Work request:
The answer should consist of every line in the material below that has the word "from".
---*---
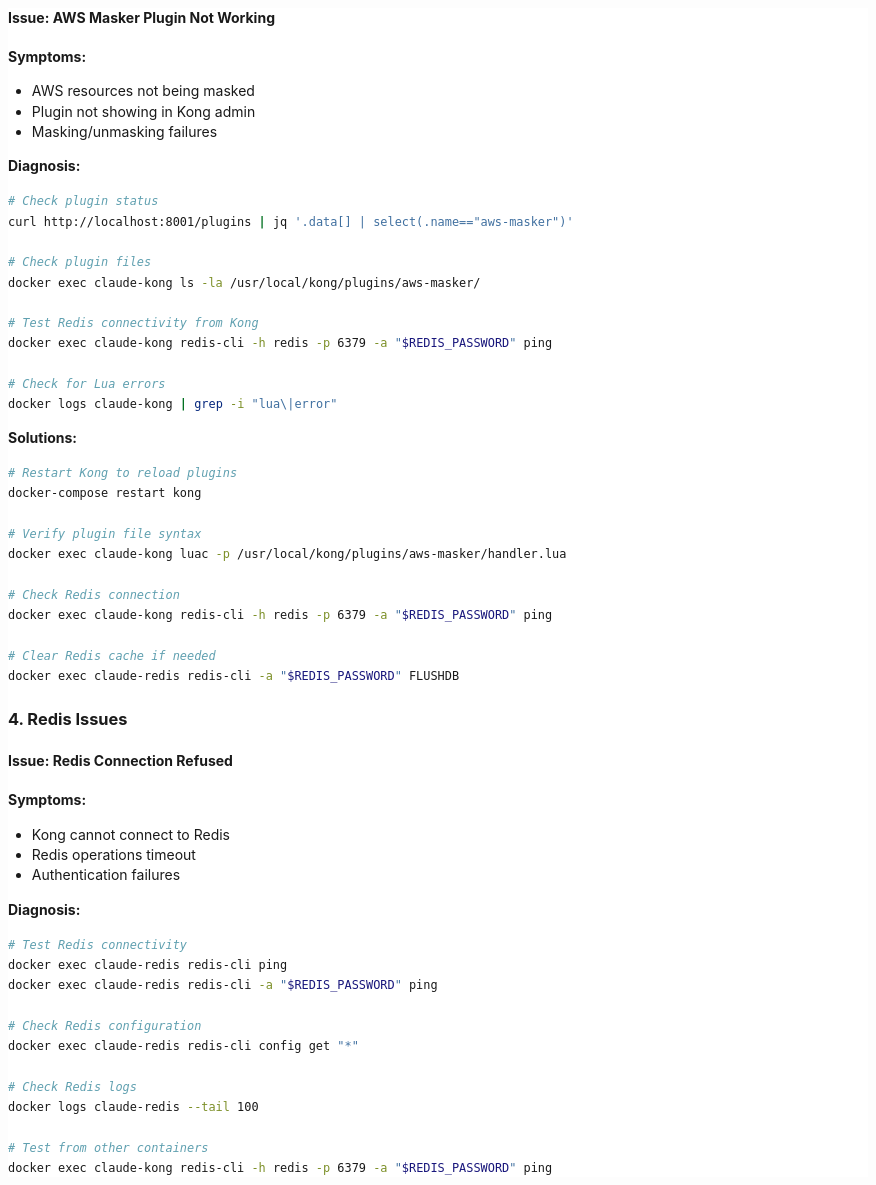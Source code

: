 #### Issue: AWS Masker Plugin Not Working
**Symptoms:**
- AWS resources not being masked
- Plugin not showing in Kong admin
- Masking/unmasking failures

**Diagnosis:**
```bash
# Check plugin status
curl http://localhost:8001/plugins | jq '.data[] | select(.name=="aws-masker")'

# Check plugin files
docker exec claude-kong ls -la /usr/local/kong/plugins/aws-masker/

# Test Redis connectivity from Kong
docker exec claude-kong redis-cli -h redis -p 6379 -a "$REDIS_PASSWORD" ping

# Check for Lua errors
docker logs claude-kong | grep -i "lua\|error"
```

**Solutions:**
```bash
# Restart Kong to reload plugins
docker-compose restart kong

# Verify plugin file syntax
docker exec claude-kong luac -p /usr/local/kong/plugins/aws-masker/handler.lua

# Check Redis connection
docker exec claude-kong redis-cli -h redis -p 6379 -a "$REDIS_PASSWORD" ping

# Clear Redis cache if needed
docker exec claude-redis redis-cli -a "$REDIS_PASSWORD" FLUSHDB
```

### 4. Redis Issues

#### Issue: Redis Connection Refused
**Symptoms:**
- Kong cannot connect to Redis
- Redis operations timeout
- Authentication failures

**Diagnosis:**
```bash
# Test Redis connectivity
docker exec claude-redis redis-cli ping
docker exec claude-redis redis-cli -a "$REDIS_PASSWORD" ping

# Check Redis configuration
docker exec claude-redis redis-cli config get "*"

# Check Redis logs
docker logs claude-redis --tail 100

# Test from other containers
docker exec claude-kong redis-cli -h redis -p 6379 -a "$REDIS_PASSWORD" ping
```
---*---
Solution to this exercise:
# Test Redis connectivity from Kong
# Test from other containers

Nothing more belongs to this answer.